Stored data entries:
· · ·
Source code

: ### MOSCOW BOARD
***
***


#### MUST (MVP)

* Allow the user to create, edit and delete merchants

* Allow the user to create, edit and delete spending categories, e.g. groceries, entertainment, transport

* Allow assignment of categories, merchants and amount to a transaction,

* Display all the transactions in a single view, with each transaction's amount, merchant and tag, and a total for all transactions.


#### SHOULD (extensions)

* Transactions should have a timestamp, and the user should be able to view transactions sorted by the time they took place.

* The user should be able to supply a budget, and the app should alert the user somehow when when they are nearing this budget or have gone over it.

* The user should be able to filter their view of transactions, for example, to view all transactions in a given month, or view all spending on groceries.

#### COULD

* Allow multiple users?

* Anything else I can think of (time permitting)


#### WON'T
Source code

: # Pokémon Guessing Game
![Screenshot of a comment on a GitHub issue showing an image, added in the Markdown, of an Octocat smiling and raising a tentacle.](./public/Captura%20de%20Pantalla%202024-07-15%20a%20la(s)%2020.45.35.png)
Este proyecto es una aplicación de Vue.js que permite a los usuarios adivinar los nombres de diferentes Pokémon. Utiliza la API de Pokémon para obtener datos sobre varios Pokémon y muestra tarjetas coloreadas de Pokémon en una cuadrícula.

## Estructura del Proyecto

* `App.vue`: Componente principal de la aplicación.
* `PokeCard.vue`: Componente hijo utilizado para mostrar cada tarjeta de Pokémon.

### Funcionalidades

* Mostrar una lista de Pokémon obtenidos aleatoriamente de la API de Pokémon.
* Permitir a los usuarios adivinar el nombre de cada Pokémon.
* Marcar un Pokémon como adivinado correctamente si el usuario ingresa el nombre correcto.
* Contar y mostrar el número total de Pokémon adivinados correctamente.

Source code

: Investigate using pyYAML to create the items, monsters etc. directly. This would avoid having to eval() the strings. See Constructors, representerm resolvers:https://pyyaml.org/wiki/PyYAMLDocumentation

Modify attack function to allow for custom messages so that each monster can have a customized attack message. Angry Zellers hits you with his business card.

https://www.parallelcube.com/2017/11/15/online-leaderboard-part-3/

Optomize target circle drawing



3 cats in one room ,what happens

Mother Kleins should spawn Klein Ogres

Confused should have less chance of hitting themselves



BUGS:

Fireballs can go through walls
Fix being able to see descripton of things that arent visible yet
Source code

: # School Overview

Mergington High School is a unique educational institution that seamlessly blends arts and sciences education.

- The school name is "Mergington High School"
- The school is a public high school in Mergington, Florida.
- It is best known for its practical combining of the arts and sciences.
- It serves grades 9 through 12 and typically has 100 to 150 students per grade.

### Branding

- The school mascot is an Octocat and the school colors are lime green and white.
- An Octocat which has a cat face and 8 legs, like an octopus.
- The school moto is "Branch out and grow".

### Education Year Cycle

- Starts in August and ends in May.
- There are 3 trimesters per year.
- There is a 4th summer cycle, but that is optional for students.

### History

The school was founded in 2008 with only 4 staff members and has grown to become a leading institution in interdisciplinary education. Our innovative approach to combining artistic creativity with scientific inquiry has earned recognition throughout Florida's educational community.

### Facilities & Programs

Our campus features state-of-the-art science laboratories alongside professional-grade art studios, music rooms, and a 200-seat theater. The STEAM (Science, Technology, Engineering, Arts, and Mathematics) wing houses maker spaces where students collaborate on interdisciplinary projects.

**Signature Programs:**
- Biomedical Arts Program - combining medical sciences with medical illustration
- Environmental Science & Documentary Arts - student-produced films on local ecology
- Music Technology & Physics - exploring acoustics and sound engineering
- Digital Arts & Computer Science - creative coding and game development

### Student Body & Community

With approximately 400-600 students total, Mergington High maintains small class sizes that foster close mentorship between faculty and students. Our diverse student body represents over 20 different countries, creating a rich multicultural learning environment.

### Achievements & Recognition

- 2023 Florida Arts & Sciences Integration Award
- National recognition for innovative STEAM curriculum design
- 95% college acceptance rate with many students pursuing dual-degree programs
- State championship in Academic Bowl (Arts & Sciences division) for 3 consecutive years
· · ·
The output should be exactly the lines above from the line containing "they took place." to the line containing "of a comment", inclusive, with no other lines.

* Transactions should have a timestamp, and the user should be able to view transactions sorted by the time they took place.

* The user should be able to supply a budget, and the app should alert the user somehow when when they are nearing this budget or have gone over it.

* The user should be able to filter their view of transactions, for example, to view all transactions in a given month, or view all spending on groceries.

#### COULD

* Allow multiple users?

* Anything else I can think of (time permitting)


#### WON'T
Source code

: # Pokémon Guessing Game
![Screenshot of a comment on a GitHub issue showing an image, added in the Markdown, of an Octocat smiling and raising a tentacle.](./public/Captura%20de%20Pantalla%202024-07-15%20a%20la(s)%2020.45.35.png)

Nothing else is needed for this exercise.